M. Laitman: (45:15) Again, there's the giver and there's the receiver. The giver gives pleasure. The receiver wants to enjoy, to receive the pleasure. That's the beginning state. Correction - if the receiver does a restriction upon himself. What does it mean, restriction? There's no action in spirituality that we can perform externally upon oneself and to restrict, to shut one's mouth. Restriction is considered that I stop relating to my personal pleasure. When does this happen? When the landlord, the giver in my eyes is more important to me than what's happening. This is considered that I begin to take Him into consideration and not myself. It's considered that I performed a restriction upon my will to receive and don't use it. Rather, I look at the giver. That's the degree of zero, which is called crossing the barrier. Now, to the extent in which the giver is greater than my desire to receive in my eyes, when I measure both, and I'm willing to work for the giver without taking into account my desire to receive, this determines the extent in which I come closer to the giver, grow, rise to Him.

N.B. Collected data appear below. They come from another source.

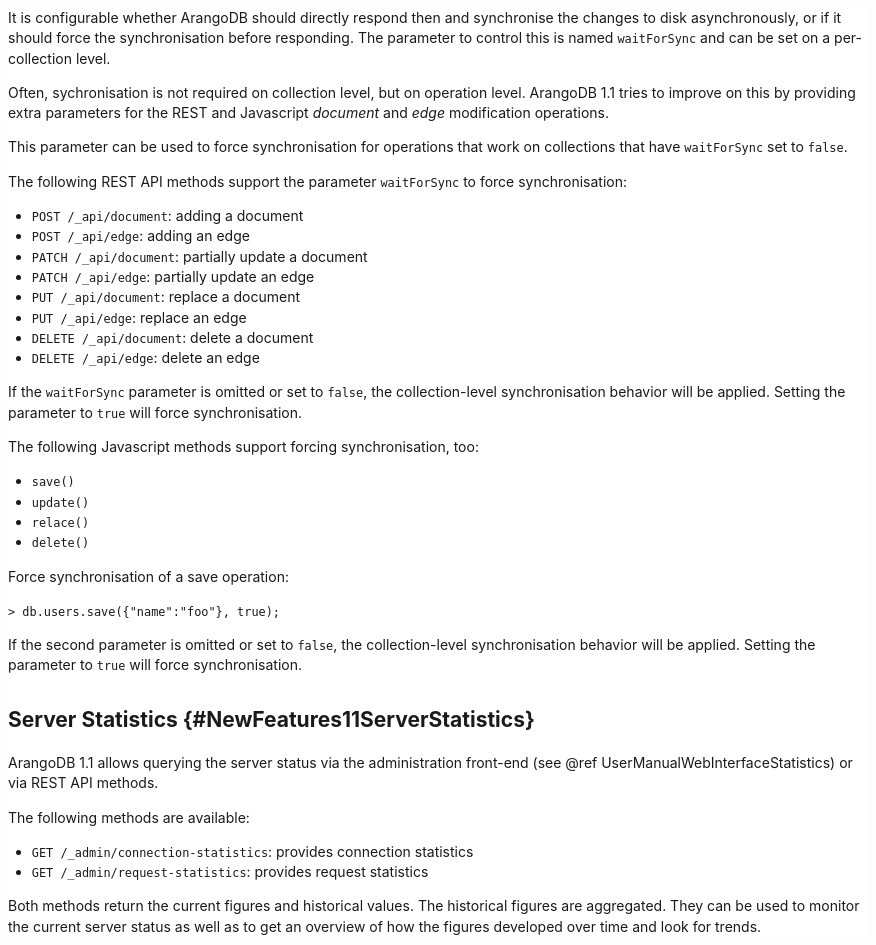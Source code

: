 It is configurable whether ArangoDB should directly respond then and
synchronise the changes to disk asynchronously, or if it should force
the synchronisation before responding. The parameter to control this
is named `waitForSync` and can be set on a per-collection level.

Often, sychronisation is not required on collection level, but on
operation level.  ArangoDB 1.1 tries to improve on this by providing
extra parameters for the REST and Javascript _document_ and _edge_
modification operations.

This parameter can be used to force synchronisation for operations
that work on collections that have `waitForSync` set to `false`.

The following REST API methods support the parameter `waitForSync` to
force synchronisation:

* `POST /_api/document`: adding a document
* `POST /_api/edge`: adding an edge
* `PATCH /_api/document`: partially update a document
* `PATCH /_api/edge`: partially update an edge
* `PUT /_api/document`: replace a document
* `PUT /_api/edge`: replace an edge
* `DELETE /_api/document`: delete a document
* `DELETE /_api/edge`: delete an edge

If the `waitForSync` parameter is omitted or set to `false`, the
collection-level synchronisation behavior will be applied. Setting the
parameter to `true` will force synchronisation.

The following Javascript methods support forcing synchronisation, too:

* `save()`
* `update()`
* `relace()`
* `delete()`

Force synchronisation of a save operation:

    > db.users.save({"name":"foo"}, true);

If the second parameter is omitted or set to `false`, the
collection-level synchronisation behavior will be applied. Setting the
parameter to `true` will force synchronisation.

Server Statistics {#NewFeatures11ServerStatistics}
--------------------------------------------------

ArangoDB 1.1 allows querying the server status via the administration
front-end (see @ref UserManualWebInterfaceStatistics) or via REST API
methods.

The following methods are available:
- `GET /_admin/connection-statistics`: provides connection statistics
- `GET /_admin/request-statistics`: provides request statistics

Both methods return the current figures and historical values. The historical
figures are aggregated. They can be used to monitor the current server status as
well as to get an overview of how the figures developed over time and look for
trends.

In order to give an opportunity to come closer to the giver, my desire to receive constantly grows until it reaches the greatness of the giver, gradually. And accordingly, I gradually, each time, need to rise in my eyes the importance of the giver such that it will be more than the importance of my desire to receive. And this determines each time my degree in the spiritual world. Understood or not? This is how we move from Lo Lishma to Lishma. 

Question (Petah Tikva Center): (52:44) So, disclosure of the face is really the disclosure of the new form that a person discovers by himself, this new form? 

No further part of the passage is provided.